INCORRECT Instant fetched after JM restores from checkpoint

If the TM invokes `ckpMetaData#lastPendingInstant()` BEFORE JM runs `StreamWriteOperatorCoordinator#startInstant()`, it will read the OLD instant on the .aux hdfs path.

The .aux hdfs path will look like this when `ckpMetaData#lastPendingInstant()` is invoked.

[
  Ckp{instant='20220828164123688', state='COMPLETED'}, 
  Ckp{instant='20220828164426755', state='INFLIGHT'}, 
  Ckp{instant='20220828165937711', state='COMPLETED'}
] 

Since the new instant file has not been created yet, the most INCOMPLETE is fetched, which is `20220828164426755`.

In such a case, when there is a possibility that different TMs can obtain different instants time from `ckpMetaData#lastPendingInstant()`, a single commit might contain multiple instants.

FileNotFoundException and various parquet corruption errors

Building upon the example in Single commit multiple instant error, when `AppendWriteFunction#flushData()` is invoked, the current `writerHelper` will be cleaned up by closing all existing file handles. The `writerHelper` will then be set to NULL. 

At this point, Hudi is performing a checkpoint and is about to write to Hudi's timeline by creating `.commit`* file with the commit's metadata.

Suppose that a TM (Let's call this the tainted TM) is using the an old instant in the tainted ckp metadata path as such: (`20220828164426755` will be used)

[
  Ckp{instant='20220828164123688', state='COMPLETED'}, 
  Ckp{instant='20220828164426755', state='INFLIGHT'}, 
  Ckp{instant='20220828165937711', state='COMPLETED'},
  Ckp{instant='20220828170053510', state='INFLIGHT'}
] 

Once `AppendWriteFunction#flushData()` has completed, on the next invocation of `AppendWriteFunction#processElement()`, `AppendWriteFunction#initWriterHelper()` will be invoked, causing a new writerHelper with the instant `20220828170053510` to be created, and writing will begin to files of this instant.

While all this is happening, Flink is performing a checkpoint and is writing to Hudi's timeline by creating a `.commit`* file with the commit's metadata.

Before it can create and write to the `.commit`, *`HoodieTable#finalizeWrite()` will be invoked. 

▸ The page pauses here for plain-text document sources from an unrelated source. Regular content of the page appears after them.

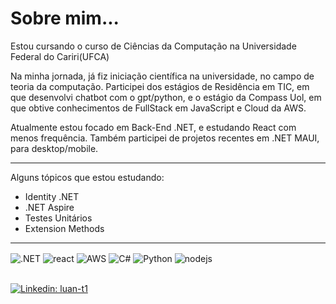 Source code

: <h1>Sobre mim...</h1>

<p>
  Estou cursando o curso de Ciências da Computação na Universidade Federal do Cariri(UFCA) <br>

  Na minha jornada, já fiz iniciação científica na universidade, no campo de teoria da computação. Participei dos estágios
  de Residência em TIC, em que desenvolvi chatbot com o gpt/python, e o estágio da Compass Uol, em que obtive conhecimentos
  de FullStack em JavaScript e Cloud da AWS. <br>

  Atualmente estou focado em Back-End .NET, e estudando React com menos frequência.
  Também participei de projetos recentes em .NET MAUI, para desktop/mobile.
</p>

<hr>
<p>
  Alguns tópicos que estou estudando:
</p>
<ul>
<li>Identity .NET</li>
<li>.NET Aspire</li>
<li>Testes Unitários</li>
<li>Extension Methods</li>
  </ul>
<hr>

<div style="display: inline_block">
  <img align="center" alt=".NET" src="https://img.shields.io/badge/.NET-5C2D91?style=for-the-badge&logo=.net&logoColor=white" />
  <img align="center" alt="react" src="https://img.shields.io/badge/React-20232A?style=for-the-badge&logo=react&logoColor=61DAFB" />
  <img align="center" alt="AWS" src="https://img.shields.io/badge/Amazon_AWS-232F3E?style=for-the-badge&logo=amazon-aws&logoColor=white" />
  <img align="center" alt="C#" src="https://img.shields.io/badge/C%23-239120?style=for-the-badge&logo=c-sharp&logoColor=white" />
  <img align="center" alt="Python" src="https://img.shields.io/badge/Python-3776AB?style=for-the-badge&logo=python&logoColor=white" />
  <img align="center" alt="nodejs" src="https://img.shields.io/badge/Node.js-43853D?style=for-the-badge&logo=node.js&logoColor=white" />
</div><br/>





[![Linkedin: luan-t1](https://img.shields.io/badge/-luant1-blue?style=flat-square&logo=Linkedin&logoColor=white&link=https://www.linkedin.com/in/luan-t1/)](https://www.linkedin.com/in/luan-t1/)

Subsequently, `HoodieTable#reconcileAgainstMarkers()` is invoked. What this method does is to cleanup partially written data-files due to failed (but succeeded on retry) tasks. (SUPPOSEDLY)

Since the tainted TM is using the instant that is being committed to the Hudi timeline, the files that it are currently being written to will be cleaned up as the marker files can be found, but data files are not found in the `HoodieWriteStat`. 

In essence, the tainted TM is starting a write cycle when it should not be doing so with an instant that is being committed Hudi timeline, hence, causing files to be deleted/corrupted/being in the wrong state.

Hence, when the JM is performing a checkpoint + commit, the tainted TM might try to close the file handle if it has reached the `parquet.max.filesize`. When trying to close the file handle, this file might have already been deleted by `HoodieTable#reconcileAgainstMarkers()`, causing the `java.io.FileNotFoundException`.

Logs:

Refer to comments 

Fix:

Ensure that the instant fetched from ckpMetaPath is always larger than this.currentInstant.